La democracia era esto

Pasan las elecciones y las redes arden explicando Galicia una vez más

CUANDO YO era una niña, el primo de mis primos, madrileñísimo, me preguntó dos cosas: si tenía luz eléctrica y si por delante de mi casa pasaban las vacas. Le dije que, sí, que claro, que constantemente y que, de hecho, me subía a una para ir al colegio. Tuvo entonces ese momento de vacilación, brevísimo, en el que sopesó la posibilidad de que lo que le decía fuese cierto, que efectivamente yo saliera con la mochila al portal de casa, después de apagar la vela en su palmatoria, y aún me quedara aliento para saltar a lomos de una de las vacas circulantes y, quién sabe cómo, dirigirla hacia la puerta del colegio para repasar los logaritmos neperianos a la luz del candil, Marica chus chus. Enseguida se justificó, como si creyera haberme ofendido, diciendo algo que yo tenía clarísimo: "Bueno, hay sitios donde sí". Estaba decepcionado, no había en mí el suficiente exotismo rural. Tremendo aburrimiento las que no vienen de "sitios donde sí", aunque sean de al lado de los "sitios donde sí". 

Las cosas siempre han sido así, no conozco otra cosa. Galicia es esa tierra de abundancia donde vamos al cine con percebes en vez de pipas, donde mediado un banquete nupcial se vomita para seguir comiendo; donde un señor vende batas guateadas, luego moda a demanda, luego entra en la lista Forbes, luego sale, luego vuelve a entrar y donde todo depende. 

Galicia es también tierra vacuna, esa especie de Libro de la Selva enxebre, con población asilvestrada a la que, llegado el día, se le pide que se peine con colonia, se recoge en Land Rover y se le da el sobre. Donde las vacas pasan por delante de todas las puertas y, aunque no tenga luz eléctrica, una niña es capaz de sentarse en un salón lleno de lámparas prendidas sin lanzarse al interruptor, impertérrita ante tal adelanto, con ese aire de suficiencia del que quiere hacer ver que ha visto antes la electricidad y, oye, ni frío ni calor. 

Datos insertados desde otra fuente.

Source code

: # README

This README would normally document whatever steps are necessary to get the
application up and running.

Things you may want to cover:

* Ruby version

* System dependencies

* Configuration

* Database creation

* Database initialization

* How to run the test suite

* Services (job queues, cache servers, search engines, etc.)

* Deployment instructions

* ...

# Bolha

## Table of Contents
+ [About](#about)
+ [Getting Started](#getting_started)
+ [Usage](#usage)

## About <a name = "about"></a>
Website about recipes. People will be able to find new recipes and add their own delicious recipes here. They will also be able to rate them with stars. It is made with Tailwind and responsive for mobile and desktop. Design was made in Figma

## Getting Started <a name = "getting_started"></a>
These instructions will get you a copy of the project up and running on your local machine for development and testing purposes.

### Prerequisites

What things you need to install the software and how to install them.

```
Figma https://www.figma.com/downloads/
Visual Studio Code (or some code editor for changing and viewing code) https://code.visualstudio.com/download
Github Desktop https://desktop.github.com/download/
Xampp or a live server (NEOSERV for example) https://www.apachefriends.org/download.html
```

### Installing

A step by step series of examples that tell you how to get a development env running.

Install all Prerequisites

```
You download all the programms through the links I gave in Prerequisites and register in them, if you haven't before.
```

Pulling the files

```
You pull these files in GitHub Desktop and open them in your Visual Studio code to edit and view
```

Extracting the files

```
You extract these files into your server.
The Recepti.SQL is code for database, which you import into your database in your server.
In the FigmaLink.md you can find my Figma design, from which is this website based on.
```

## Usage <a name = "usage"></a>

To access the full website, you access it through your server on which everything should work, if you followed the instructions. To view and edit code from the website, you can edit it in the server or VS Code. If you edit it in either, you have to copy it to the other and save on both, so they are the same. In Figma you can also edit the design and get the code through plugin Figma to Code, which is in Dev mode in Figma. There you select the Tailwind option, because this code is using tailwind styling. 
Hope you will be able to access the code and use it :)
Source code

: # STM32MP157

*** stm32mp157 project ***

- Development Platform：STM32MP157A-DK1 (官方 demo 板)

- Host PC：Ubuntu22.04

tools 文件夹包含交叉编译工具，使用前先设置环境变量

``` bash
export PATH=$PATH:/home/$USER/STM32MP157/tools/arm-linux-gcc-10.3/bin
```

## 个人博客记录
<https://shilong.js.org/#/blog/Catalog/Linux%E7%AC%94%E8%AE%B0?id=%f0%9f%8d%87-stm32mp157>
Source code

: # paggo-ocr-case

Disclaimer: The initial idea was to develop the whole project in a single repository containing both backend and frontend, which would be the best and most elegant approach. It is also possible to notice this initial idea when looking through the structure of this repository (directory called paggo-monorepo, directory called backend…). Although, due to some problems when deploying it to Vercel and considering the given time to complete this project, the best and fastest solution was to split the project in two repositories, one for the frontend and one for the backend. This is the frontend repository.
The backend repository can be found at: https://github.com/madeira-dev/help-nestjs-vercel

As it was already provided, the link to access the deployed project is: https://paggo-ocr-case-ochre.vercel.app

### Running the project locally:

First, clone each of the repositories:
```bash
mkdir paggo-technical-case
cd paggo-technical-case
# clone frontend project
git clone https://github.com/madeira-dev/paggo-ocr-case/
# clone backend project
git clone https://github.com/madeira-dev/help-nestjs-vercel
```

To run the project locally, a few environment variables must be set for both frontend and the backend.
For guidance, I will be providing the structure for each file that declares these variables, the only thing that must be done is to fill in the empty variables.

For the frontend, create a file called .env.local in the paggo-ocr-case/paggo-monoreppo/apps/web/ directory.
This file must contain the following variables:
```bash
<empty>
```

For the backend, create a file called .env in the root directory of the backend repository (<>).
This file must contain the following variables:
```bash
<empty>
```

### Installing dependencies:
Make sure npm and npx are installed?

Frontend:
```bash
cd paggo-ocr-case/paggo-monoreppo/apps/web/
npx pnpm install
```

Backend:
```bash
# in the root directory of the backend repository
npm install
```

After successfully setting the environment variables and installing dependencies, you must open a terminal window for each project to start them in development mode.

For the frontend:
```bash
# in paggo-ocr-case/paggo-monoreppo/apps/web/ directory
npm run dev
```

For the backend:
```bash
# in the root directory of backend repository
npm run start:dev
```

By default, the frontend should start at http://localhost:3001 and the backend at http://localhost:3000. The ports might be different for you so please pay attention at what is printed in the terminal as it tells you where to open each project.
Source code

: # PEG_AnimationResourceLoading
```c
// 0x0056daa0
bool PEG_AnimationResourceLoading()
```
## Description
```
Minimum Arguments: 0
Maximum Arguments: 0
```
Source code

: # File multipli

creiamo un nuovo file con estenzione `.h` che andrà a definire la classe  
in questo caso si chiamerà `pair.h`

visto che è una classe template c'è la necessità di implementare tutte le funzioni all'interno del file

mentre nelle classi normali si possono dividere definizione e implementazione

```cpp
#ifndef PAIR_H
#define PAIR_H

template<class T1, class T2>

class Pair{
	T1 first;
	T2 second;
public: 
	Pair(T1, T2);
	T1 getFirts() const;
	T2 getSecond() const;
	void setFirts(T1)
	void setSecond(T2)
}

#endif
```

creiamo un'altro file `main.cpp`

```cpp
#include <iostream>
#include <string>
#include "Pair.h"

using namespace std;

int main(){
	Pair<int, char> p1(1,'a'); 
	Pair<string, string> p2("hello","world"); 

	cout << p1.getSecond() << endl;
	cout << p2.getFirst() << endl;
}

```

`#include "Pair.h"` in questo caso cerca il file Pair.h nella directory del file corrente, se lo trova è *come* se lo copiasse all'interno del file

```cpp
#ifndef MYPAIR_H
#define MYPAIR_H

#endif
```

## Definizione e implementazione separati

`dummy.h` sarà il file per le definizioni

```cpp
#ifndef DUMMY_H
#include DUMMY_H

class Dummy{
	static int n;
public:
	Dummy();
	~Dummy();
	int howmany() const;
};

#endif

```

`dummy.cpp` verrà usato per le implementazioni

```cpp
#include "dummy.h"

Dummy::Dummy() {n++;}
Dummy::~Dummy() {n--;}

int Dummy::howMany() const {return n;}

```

Básicamente somos todos premios Nobel de literatura, con sabiduría milenaria que viene de la tierra húmeda, de la niebla sobre las rías, de los bosques tupidos de carballos, de beber mucha leche de la ubre a la taza. Al mismo tiempo, somos auténticos gilipollas, un pueblo asoballado que se enternece con los caciques tocando el trombón, que llora sistemáticamente escuchando A Rianxeira, que ha de ser guiado y explicado desde fuera porque, aquí, qué sabemos, nos dejamos hacer y nos dejamos reír. Somos más simples que una patata Kennebec. Al final, decepcionamos siempre. 

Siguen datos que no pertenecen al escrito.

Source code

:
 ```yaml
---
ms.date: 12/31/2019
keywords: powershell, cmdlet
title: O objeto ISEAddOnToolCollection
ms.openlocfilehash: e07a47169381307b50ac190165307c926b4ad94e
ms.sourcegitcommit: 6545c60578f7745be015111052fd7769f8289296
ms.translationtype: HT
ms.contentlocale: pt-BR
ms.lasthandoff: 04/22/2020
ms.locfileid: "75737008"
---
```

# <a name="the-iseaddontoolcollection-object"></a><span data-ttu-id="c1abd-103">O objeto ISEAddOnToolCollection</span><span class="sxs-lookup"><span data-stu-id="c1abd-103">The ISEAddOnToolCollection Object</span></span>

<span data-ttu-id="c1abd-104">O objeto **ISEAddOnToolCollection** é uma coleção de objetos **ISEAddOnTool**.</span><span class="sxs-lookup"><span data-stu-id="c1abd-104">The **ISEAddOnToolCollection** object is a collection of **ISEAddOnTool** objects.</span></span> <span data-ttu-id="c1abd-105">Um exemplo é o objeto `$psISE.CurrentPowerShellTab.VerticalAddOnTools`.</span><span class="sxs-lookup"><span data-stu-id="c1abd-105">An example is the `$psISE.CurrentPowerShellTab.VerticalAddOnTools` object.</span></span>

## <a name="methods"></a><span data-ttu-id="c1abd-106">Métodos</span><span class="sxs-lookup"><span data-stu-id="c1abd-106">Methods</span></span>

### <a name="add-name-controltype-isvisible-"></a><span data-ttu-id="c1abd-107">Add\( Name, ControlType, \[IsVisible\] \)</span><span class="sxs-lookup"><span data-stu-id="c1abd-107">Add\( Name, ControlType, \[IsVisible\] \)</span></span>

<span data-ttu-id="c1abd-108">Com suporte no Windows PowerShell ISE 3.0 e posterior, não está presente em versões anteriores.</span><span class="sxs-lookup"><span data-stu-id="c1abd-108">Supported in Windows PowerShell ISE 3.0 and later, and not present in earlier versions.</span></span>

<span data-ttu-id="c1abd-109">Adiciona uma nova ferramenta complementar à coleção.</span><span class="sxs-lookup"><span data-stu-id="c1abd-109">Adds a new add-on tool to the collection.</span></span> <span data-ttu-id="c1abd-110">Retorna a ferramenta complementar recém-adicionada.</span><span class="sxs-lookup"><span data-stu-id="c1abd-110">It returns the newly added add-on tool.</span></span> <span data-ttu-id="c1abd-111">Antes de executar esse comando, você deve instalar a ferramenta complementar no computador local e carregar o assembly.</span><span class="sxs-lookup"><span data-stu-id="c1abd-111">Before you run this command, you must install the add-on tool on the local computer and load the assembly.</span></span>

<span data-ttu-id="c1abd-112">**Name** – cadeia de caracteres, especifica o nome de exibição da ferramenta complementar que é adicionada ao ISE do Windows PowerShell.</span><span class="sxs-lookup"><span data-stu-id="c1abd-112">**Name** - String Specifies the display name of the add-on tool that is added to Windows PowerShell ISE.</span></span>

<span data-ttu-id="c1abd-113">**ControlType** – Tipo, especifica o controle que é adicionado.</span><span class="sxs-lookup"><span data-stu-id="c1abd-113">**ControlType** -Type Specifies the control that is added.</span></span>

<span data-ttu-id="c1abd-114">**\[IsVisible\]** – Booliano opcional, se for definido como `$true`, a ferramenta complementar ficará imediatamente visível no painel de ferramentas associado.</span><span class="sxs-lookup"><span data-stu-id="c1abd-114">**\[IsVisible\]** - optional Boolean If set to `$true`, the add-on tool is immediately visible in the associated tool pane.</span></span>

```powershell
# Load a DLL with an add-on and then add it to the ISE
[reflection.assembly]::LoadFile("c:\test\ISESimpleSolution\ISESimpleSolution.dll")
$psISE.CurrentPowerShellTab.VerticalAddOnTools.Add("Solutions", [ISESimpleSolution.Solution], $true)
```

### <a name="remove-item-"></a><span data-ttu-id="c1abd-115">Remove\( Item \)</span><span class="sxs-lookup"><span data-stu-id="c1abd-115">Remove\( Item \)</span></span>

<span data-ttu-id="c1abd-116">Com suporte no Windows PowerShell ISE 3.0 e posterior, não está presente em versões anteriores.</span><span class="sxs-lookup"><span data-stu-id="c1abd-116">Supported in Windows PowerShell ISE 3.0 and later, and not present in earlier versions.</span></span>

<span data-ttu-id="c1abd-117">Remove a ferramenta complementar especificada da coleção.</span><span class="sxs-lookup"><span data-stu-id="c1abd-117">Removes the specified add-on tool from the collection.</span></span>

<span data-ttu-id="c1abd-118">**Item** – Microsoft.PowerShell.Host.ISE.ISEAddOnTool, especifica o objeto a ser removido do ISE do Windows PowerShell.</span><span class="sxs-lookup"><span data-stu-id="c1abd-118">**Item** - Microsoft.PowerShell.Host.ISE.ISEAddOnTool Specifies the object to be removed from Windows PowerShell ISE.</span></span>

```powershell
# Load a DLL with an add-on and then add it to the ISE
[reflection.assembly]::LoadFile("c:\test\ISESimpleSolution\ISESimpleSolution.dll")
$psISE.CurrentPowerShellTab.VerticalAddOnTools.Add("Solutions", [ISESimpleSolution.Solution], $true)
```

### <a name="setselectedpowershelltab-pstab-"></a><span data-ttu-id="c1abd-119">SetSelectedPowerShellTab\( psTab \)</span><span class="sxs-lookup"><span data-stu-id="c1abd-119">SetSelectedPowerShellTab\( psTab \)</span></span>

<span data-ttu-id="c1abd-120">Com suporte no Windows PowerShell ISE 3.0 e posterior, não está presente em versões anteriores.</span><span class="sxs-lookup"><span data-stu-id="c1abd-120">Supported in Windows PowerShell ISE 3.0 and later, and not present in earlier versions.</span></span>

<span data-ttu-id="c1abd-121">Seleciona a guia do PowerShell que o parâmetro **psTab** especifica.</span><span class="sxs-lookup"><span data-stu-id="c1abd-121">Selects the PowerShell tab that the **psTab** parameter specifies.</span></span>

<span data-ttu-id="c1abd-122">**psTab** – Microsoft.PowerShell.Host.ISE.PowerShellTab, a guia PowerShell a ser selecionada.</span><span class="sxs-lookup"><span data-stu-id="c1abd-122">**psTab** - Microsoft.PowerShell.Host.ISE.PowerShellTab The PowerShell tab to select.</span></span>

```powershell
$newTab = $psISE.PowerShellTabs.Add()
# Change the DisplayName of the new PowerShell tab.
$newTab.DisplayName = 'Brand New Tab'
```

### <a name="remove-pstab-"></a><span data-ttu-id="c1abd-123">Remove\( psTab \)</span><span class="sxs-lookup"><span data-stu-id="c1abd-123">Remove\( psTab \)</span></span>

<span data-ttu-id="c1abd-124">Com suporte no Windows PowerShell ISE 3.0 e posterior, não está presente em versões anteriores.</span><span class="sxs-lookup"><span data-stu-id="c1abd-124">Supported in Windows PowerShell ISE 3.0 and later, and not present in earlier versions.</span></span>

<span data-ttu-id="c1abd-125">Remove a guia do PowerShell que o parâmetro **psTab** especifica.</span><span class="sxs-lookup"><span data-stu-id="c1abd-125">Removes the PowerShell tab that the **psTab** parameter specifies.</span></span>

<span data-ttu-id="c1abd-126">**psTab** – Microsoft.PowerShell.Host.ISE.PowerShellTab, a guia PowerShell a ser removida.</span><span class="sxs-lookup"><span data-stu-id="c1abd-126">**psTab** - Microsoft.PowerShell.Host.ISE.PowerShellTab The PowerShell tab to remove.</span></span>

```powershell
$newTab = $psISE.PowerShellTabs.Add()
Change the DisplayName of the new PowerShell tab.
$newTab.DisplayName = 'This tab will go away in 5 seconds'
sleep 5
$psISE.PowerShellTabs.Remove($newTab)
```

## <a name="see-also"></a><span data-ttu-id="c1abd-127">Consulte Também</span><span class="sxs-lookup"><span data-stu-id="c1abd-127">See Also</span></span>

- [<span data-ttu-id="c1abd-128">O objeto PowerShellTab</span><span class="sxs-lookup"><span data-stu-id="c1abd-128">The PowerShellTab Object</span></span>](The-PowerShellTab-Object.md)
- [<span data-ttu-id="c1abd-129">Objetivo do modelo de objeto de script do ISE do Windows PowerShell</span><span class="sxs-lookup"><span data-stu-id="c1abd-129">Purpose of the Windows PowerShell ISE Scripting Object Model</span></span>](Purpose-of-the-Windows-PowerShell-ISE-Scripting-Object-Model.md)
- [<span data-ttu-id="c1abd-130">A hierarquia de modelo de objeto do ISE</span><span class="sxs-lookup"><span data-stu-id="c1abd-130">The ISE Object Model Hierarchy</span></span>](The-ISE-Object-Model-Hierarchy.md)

Fernán Vello cometió el más básico de los errores políticos, criticar al votante, que es algo que pasa en las mejores familias. A Hillary Clinton le ha ocurrido hace poco, llamando a la mitad de los votantes de Trump racistas, sexistas y otros istas del estilo, algo que el republicano escuchó satisfecho bajo su pelo de algodón de azúcar y tras sus ojos de ranura, repitiendo el mantra ‘más votos pa’´mí’. Rechazo el linchamiento digital porque suele ser injusto y arbitrario y, aunque crea que no tenga razón, tiendo a solidarizarme con la víctima. En este caso me cuesta, lo admito. No porque el diputado me haya ofendido sino porque me espanta que haya sido capaz de tal torpeza no en un bar tomando cañas sino en Twitter. Revela poco espabilamiento y mucha simpleza esa necesidad de explicar públicamente qué ha ocurrido y que la explicación sea justamente esa: la culpa es de los otros, que son tontos. Pero puedo entender lo dolorosísimo que es tener que acatar las reglas cuando ocurre lo contrario de lo que deseas. Es casi hasta enternecedor que haya llegado a esa edad suya sin percatarse así, tan rotundamente, de que sí, que la democracia era esto. 

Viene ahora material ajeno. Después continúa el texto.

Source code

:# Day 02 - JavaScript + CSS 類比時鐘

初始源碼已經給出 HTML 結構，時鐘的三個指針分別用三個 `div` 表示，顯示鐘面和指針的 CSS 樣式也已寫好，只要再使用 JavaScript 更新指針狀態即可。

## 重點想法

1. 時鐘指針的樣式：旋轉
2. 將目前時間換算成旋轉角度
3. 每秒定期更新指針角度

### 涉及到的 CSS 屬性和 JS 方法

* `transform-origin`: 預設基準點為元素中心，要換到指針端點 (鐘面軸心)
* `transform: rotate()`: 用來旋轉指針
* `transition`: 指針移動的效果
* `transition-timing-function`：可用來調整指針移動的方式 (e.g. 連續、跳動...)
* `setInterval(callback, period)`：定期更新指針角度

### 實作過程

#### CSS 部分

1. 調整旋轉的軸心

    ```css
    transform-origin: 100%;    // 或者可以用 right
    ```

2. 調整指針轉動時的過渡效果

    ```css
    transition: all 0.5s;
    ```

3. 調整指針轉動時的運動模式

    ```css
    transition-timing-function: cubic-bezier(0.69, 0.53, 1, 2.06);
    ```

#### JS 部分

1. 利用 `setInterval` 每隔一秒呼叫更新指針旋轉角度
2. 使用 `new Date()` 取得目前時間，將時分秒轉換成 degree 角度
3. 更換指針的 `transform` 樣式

Fueron legión en Twitter y otros lares los que cayeron en la cuenta con él de que los gallegos somos ininteligibles y espesos, unos burranzanes que no sabemos votar, que solo valemos para ordeñar la leche que habrán de beber otros pueblos y cortar la coca que habrán de aspirar otras narices. Mare e monte. 

Mientras en las redes ya empezaban a explicarnos, yo cantaba con otras dos mozas autóctonas los votos de una mesa del distrito cinco, perfecta muestra en miniatura de lo que finalmente ocurrió. Al acabar, salí tan cansada después de trece horas de estar sentada en la fiesta de la democracia, ese fiestón, que hasta deseé que pasara una vaca bien orientada y me depositara en casa. Allí yo ya encendería los candelabros y me calentaría un ladrillo para colocar en la cama con cuidado de no quemarme las puntillas del camisón.